Observing “the digitalization of distraction” that is turning distraction into “the rule rather than an exception,” Dominic Pettman comments, “matters of historic import, like a civil rights issue … are now flattened into the same homogenous, empty digital space as a cute critter or an obnoxious celebrity” (34). While the ‘flat ontology’ of the “digital space” may not be such a bad thing if animals become “matters of historic import,” it is worrisome that they do so through distraction, that is, by diverting us from, to borrow John D. Eastwood’s phrase, “an endless dissatisfying present.” Drawing upon Martin Heidegger’s discussion of “profound boredom,” which offers Dasein “the moment of vision as the properly authentic possibility of its existence,” yet twisting the discussion with Graham Harman’s Object-Oriented Ontology that flattens Dasein’s existence, this paper proposes that boredom is animals’ gift for humans that is of existential import for both.

Biography

Dongshin Yi is Professor of English at Seoul National University. His research interests include posthumanism, contemporary American fiction, science fiction and animal studies.
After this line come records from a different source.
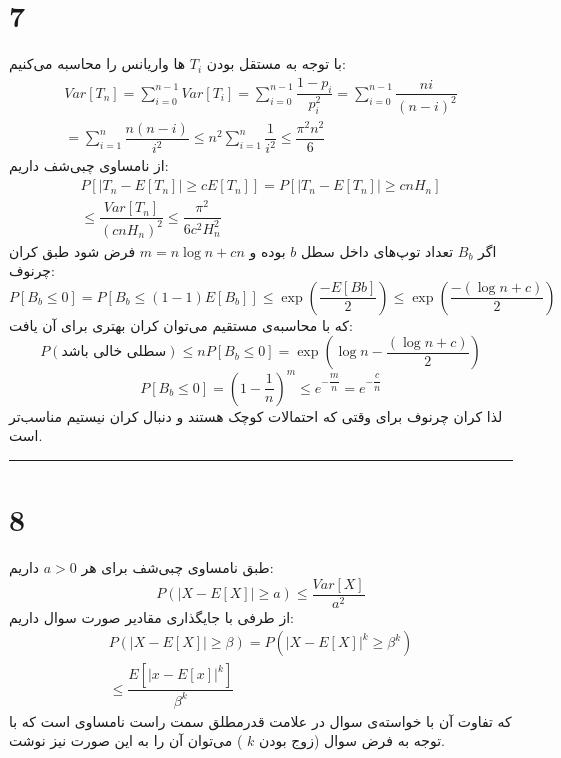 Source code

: \documentclass{article}
\begin{document}
\section*{7}
با توجه به مستقل بودن
$T_i$
ها واریانس را محاسبه می‌کنیم:
$$\begin{aligned}Var\left[ T_{n}\right] =\sum ^{n-1}_{i=0}Var\left[ T_{i}\right] =\sum ^{n-1}_{i=0}\dfrac{1-p_{i}}{p_{i}^{2}}=\sum ^{n-1}_{i=0}\dfrac{ni}{\left( n-i\right) ^{2}}\\ =\sum ^{n}_{i=1}\dfrac{n\left( n-i\right) }{i^{2}}\leq n^{2}\sum ^{n}_{i=1}\dfrac{1}{i^{2}}\leq \dfrac{\pi ^{2}n^{2}}{6}\end{aligned}$$
از نامساوی چبی‌شف داریم:
$$\begin{aligned}P\left[ \left| T_{n}-E\left[ T_{n}\right] \right| \geq cE\left[ T_{n}\right] \right] =P\left[ \left| T_{n}-E\left[ T_{n}\right] \right| \geq cnH_{n}\right] \\ \leq \dfrac{Var\left[ T_{n}\right] }{\left( cnH_{n}\right) ^{2}}\leq \dfrac{\pi ^{2}}{6c^{2}H_{n}^{2}}\end{aligned}$$
اگر 
$B_b$
تعداد توپ‌های داخل سطل
$b$
بوده و 
$m=n\log n+cn$
فرض شود طبق کران چرنوف:
$$P\left[ B_{b}\leq 0\right] =P\left[ B_{b}\leq \left( 1-1\right) E\left[ B_{b}\right] \right] \leq \exp \left( \dfrac{-E\left[ Bb\right] }{2}\right) \leq \exp \left( \dfrac{-\left( \log n+c\right) }{2}\right)$$
که با محاسبه‌ی مستقیم می‌توان کران بهتری برای آن یافت:
$$P\left( \text{سطلی خالی باشد}\right) \leq nP\left[ B_{b}\leq 0\right] =\exp \left( \log n-\dfrac{\left( \log n+c\right) }{2}\right)$$
$$P\left[ B_{b}\leq 0\right] =\left( 1-\dfrac{1}{n}\right) ^{m}\leq e^{-\dfrac{m}{n}}=e^{-\dfrac{c}{n}}
$$
لذا کران چرنوف برای وقتی که احتمالات کوچک هستند و دنبال کران
نیستیم مناسب‌تر است.

\rule{\linewidth}{1pt}

\section*{8}
طبق نامساوی چبی‌شف برای هر
$a > 0$
داریم:
$$P( \left| X-E\left[ X\right] \right| \geq a) \leq \dfrac{Var\left[ X\right] }{a^{2}}
$$
از طرفی با جایگذاری مقادیر صورت سوال داریم:
$$\begin{aligned}P\left( \left| X-E\left[ X\right] \right| \geq \beta \right) =P\left( \left| X-E\left[ X\right] \right| ^{k}\geq \beta ^{k}\right) \\ \leq \dfrac{E\left[ \left| x-E\left[ x\right] \right| ^{k}\right] }{\beta ^{k}}\end{aligned}$$
که تفاوت آن با خواسته‌ی سوال در علامت قدرمطلق سمت راست نامساوی است که با توجه به فرض سوال (زوج بودن
$k$
) می‌توان آن را به این صورت نیز نوشت.
\end{document}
He has published “Salvaging the Contemporary with Speculative Science Fiction” (Exposition, 2024), “Indifference: An Imperative of Posthuman Life (Journal of Posthuman Studies, 2022), Humans and Things: Three Streams of Posthumanism (Galmuri, 2022), SF, the Spirit of the Contemporary (Book21, 2021), and From Boundary to Empathy: Humans and Animals (Edabooks, 2021).